Search the records for lines with the word "Critical" and copy each match.
(Beginning of Given data)
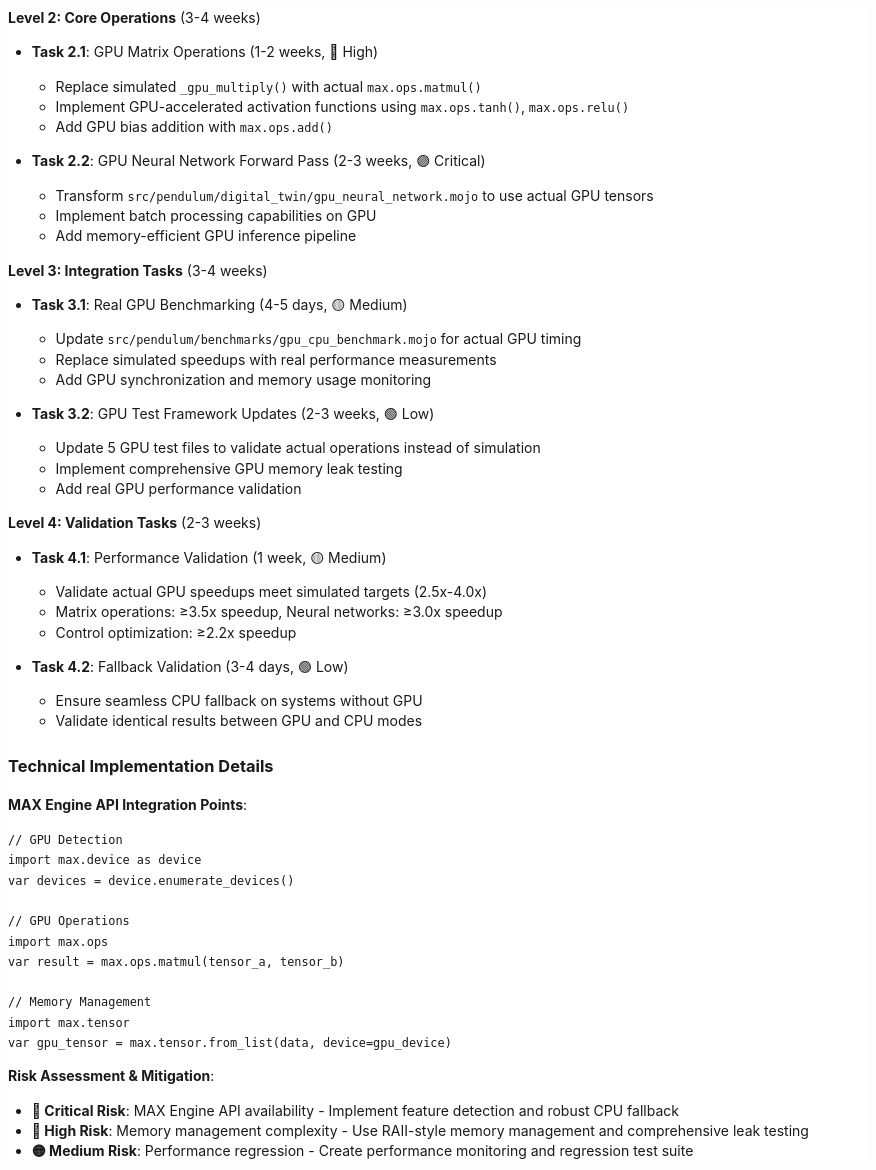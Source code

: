 **Level 2: Core Operations** (3-4 weeks)
- **Task 2.1**: GPU Matrix Operations (1-2 weeks, 🔴 High)
  - Replace simulated `_gpu_multiply()` with actual `max.ops.matmul()`
  - Implement GPU-accelerated activation functions using `max.ops.tanh()`, `max.ops.relu()`
  - Add GPU bias addition with `max.ops.add()`

- **Task 2.2**: GPU Neural Network Forward Pass (2-3 weeks, 🟣 Critical)
  - Transform `src/pendulum/digital_twin/gpu_neural_network.mojo` to use actual GPU tensors
  - Implement batch processing capabilities on GPU
  - Add memory-efficient GPU inference pipeline

**Level 3: Integration Tasks** (3-4 weeks)
- **Task 3.1**: Real GPU Benchmarking (4-5 days, 🟡 Medium)
  - Update `src/pendulum/benchmarks/gpu_cpu_benchmark.mojo` for actual GPU timing
  - Replace simulated speedups with real performance measurements
  - Add GPU synchronization and memory usage monitoring

- **Task 3.2**: GPU Test Framework Updates (2-3 weeks, 🟢 Low)
  - Update 5 GPU test files to validate actual operations instead of simulation
  - Implement comprehensive GPU memory leak testing
  - Add real GPU performance validation

**Level 4: Validation Tasks** (2-3 weeks)
- **Task 4.1**: Performance Validation (1 week, 🟡 Medium)
  - Validate actual GPU speedups meet simulated targets (2.5x-4.0x)
  - Matrix operations: ≥3.5x speedup, Neural networks: ≥3.0x speedup
  - Control optimization: ≥2.2x speedup

- **Task 4.2**: Fallback Validation (3-4 days, 🟢 Low)
  - Ensure seamless CPU fallback on systems without GPU
  - Validate identical results between GPU and CPU modes

### Technical Implementation Details

**MAX Engine API Integration Points**:
```mojo
// GPU Detection
import max.device as device
var devices = device.enumerate_devices()

// GPU Operations
import max.ops
var result = max.ops.matmul(tensor_a, tensor_b)

// Memory Management
import max.tensor
var gpu_tensor = max.tensor.from_list(data, device=gpu_device)
```

**Risk Assessment & Mitigation**:
- **🔴 Critical Risk**: MAX Engine API availability - Implement feature detection and robust CPU fallback
- **🔴 High Risk**: Memory management complexity - Use RAII-style memory management and comprehensive leak testing
- **🟡 Medium Risk**: Performance regression - Create performance monitoring and regression test suite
(End of Given data)
◆ Expected answer:
- **Task 2.2**: GPU Neural Network Forward Pass (2-3 weeks, 🟣 Critical)
- **🔴 Critical Risk**: MAX Engine API availability - Implement feature detection and robust CPU fallback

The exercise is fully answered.